Nothing in the data may be altered; restate all of it exactly.

Stored data entries
--- START ---

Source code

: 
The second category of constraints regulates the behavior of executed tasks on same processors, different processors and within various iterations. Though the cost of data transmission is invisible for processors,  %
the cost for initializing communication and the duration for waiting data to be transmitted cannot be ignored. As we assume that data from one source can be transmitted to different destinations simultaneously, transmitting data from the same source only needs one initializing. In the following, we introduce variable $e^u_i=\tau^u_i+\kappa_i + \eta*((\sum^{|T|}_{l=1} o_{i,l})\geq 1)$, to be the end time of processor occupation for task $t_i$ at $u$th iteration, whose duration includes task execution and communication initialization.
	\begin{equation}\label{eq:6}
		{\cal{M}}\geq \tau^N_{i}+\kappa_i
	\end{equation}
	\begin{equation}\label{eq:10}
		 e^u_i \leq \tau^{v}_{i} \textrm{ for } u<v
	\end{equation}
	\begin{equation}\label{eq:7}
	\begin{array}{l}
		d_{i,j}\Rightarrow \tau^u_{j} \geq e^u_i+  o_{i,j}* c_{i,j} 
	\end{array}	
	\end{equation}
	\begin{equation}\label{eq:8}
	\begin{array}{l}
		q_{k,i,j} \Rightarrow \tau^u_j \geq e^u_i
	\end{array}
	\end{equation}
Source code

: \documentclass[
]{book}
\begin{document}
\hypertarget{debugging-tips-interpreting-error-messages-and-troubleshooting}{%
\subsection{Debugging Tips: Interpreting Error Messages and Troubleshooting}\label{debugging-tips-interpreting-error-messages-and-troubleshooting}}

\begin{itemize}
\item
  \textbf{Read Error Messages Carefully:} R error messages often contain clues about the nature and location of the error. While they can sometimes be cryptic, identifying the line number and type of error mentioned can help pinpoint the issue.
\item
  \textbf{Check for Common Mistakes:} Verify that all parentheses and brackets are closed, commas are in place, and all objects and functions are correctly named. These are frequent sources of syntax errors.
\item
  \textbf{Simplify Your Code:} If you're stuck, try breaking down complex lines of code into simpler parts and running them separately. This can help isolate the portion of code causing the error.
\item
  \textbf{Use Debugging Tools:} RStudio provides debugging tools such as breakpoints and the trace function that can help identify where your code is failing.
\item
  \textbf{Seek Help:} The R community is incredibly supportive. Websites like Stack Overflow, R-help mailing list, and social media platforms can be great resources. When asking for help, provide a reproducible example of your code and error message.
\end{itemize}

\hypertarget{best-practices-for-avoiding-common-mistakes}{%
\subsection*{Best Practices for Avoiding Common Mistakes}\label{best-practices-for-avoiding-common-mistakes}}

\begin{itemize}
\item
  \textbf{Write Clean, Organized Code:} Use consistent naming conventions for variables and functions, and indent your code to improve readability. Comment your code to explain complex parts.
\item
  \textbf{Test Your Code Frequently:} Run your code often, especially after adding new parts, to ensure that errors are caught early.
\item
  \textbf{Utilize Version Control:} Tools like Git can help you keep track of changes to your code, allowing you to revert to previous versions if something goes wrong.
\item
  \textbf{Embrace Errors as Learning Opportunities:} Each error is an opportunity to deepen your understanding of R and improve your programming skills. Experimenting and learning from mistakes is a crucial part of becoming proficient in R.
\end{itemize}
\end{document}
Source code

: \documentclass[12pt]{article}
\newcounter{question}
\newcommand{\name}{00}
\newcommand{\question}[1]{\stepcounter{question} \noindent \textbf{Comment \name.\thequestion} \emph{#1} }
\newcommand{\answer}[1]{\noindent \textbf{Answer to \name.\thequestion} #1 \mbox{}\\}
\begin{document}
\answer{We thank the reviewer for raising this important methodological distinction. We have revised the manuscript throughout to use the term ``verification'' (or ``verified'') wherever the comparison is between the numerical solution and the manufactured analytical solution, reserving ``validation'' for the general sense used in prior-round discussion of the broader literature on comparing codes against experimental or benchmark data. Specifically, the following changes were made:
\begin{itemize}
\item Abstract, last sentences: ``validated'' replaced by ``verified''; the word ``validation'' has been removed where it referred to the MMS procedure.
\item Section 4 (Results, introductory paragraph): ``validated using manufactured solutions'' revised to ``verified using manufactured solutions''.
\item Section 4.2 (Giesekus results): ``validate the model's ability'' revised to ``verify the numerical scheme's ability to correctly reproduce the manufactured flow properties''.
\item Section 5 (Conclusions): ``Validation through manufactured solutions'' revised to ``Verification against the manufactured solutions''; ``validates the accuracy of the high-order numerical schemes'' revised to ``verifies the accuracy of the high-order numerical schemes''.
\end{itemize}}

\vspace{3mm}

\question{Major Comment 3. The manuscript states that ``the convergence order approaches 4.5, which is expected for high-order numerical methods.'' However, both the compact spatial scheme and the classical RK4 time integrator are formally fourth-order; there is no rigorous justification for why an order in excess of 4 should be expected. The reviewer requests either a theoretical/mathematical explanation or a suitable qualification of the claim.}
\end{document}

--- END ---

> _EXERCISE SOLUTION_
Source code

: 
The second category of constraints regulates the behavior of executed tasks on same processors, different processors and within various iterations. Though the cost of data transmission is invisible for processors,  %
the cost for initializing communication and the duration for waiting data to be transmitted cannot be ignored. As we assume that data from one source can be transmitted to different destinations simultaneously, transmitting data from the same source only needs one initializing. In the following, we introduce variable $e^u_i=\tau^u_i+\kappa_i + \eta*((\sum^{|T|}_{l=1} o_{i,l})\geq 1)$, to be the end time of processor occupation for task $t_i$ at $u$th iteration, whose duration includes task execution and communication initialization.
	\begin{equation}\label{eq:6}
		{\cal{M}}\geq \tau^N_{i}+\kappa_i
	\end{equation}
	\begin{equation}\label{eq:10}
		 e^u_i \leq \tau^{v}_{i} \textrm{ for } u<v
	\end{equation}
	\begin{equation}\label{eq:7}
	\begin{array}{l}
		d_{i,j}\Rightarrow \tau^u_{j} \geq e^u_i+  o_{i,j}* c_{i,j} 
	\end{array}	
	\end{equation}
	\begin{equation}\label{eq:8}
	\begin{array}{l}
		q_{k,i,j} \Rightarrow \tau^u_j \geq e^u_i
	\end{array}
	\end{equation}
Source code

: \documentclass[
]{book}
\begin{document}
\hypertarget{debugging-tips-interpreting-error-messages-and-troubleshooting}{%
\subsection{Debugging Tips: Interpreting Error Messages and Troubleshooting}\label{debugging-tips-interpreting-error-messages-and-troubleshooting}}

\begin{itemize}
\item
  \textbf{Read Error Messages Carefully:} R error messages often contain clues about the nature and location of the error. While they can sometimes be cryptic, identifying the line number and type of error mentioned can help pinpoint the issue.
\item
  \textbf{Check for Common Mistakes:} Verify that all parentheses and brackets are closed, commas are in place, and all objects and functions are correctly named. These are frequent sources of syntax errors.
\item
  \textbf{Simplify Your Code:} If you're stuck, try breaking down complex lines of code into simpler parts and running them separately. This can help isolate the portion of code causing the error.
\item
  \textbf{Use Debugging Tools:} RStudio provides debugging tools such as breakpoints and the trace function that can help identify where your code is failing.
\item
  \textbf{Seek Help:} The R community is incredibly supportive. Websites like Stack Overflow, R-help mailing list, and social media platforms can be great resources. When asking for help, provide a reproducible example of your code and error message.
\end{itemize}

\hypertarget{best-practices-for-avoiding-common-mistakes}{%
\subsection*{Best Practices for Avoiding Common Mistakes}\label{best-practices-for-avoiding-common-mistakes}}

\begin{itemize}
\item
  \textbf{Write Clean, Organized Code:} Use consistent naming conventions for variables and functions, and indent your code to improve readability. Comment your code to explain complex parts.
\item
  \textbf{Test Your Code Frequently:} Run your code often, especially after adding new parts, to ensure that errors are caught early.
\item
  \textbf{Utilize Version Control:} Tools like Git can help you keep track of changes to your code, allowing you to revert to previous versions if something goes wrong.
\item
  \textbf{Embrace Errors as Learning Opportunities:} Each error is an opportunity to deepen your understanding of R and improve your programming skills. Experimenting and learning from mistakes is a crucial part of becoming proficient in R.
\end{itemize}
\end{document}
Source code

: \documentclass[12pt]{article}
\newcounter{question}
\newcommand{\name}{00}
\newcommand{\question}[1]{\stepcounter{question} \noindent \textbf{Comment \name.\thequestion} \emph{#1} }
\newcommand{\answer}[1]{\noindent \textbf{Answer to \name.\thequestion} #1 \mbox{}\\}
\begin{document}
\answer{We thank the reviewer for raising this important methodological distinction. We have revised the manuscript throughout to use the term ``verification'' (or ``verified'') wherever the comparison is between the numerical solution and the manufactured analytical solution, reserving ``validation'' for the general sense used in prior-round discussion of the broader literature on comparing codes against experimental or benchmark data. Specifically, the following changes were made:
\begin{itemize}
\item Abstract, last sentences: ``validated'' replaced by ``verified''; the word ``validation'' has been removed where it referred to the MMS procedure.
\item Section 4 (Results, introductory paragraph): ``validated using manufactured solutions'' revised to ``verified using manufactured solutions''.
\item Section 4.2 (Giesekus results): ``validate the model's ability'' revised to ``verify the numerical scheme's ability to correctly reproduce the manufactured flow properties''.
\item Section 5 (Conclusions): ``Validation through manufactured solutions'' revised to ``Verification against the manufactured solutions''; ``validates the accuracy of the high-order numerical schemes'' revised to ``verifies the accuracy of the high-order numerical schemes''.
\end{itemize}}

\vspace{3mm}

\question{Major Comment 3. The manuscript states that ``the convergence order approaches 4.5, which is expected for high-order numerical methods.'' However, both the compact spatial scheme and the classical RK4 time integrator are formally fourth-order; there is no rigorous justification for why an order in excess of 4 should be expected. The reviewer requests either a theoretical/mathematical explanation or a suitable qualification of the claim.}
\end{document}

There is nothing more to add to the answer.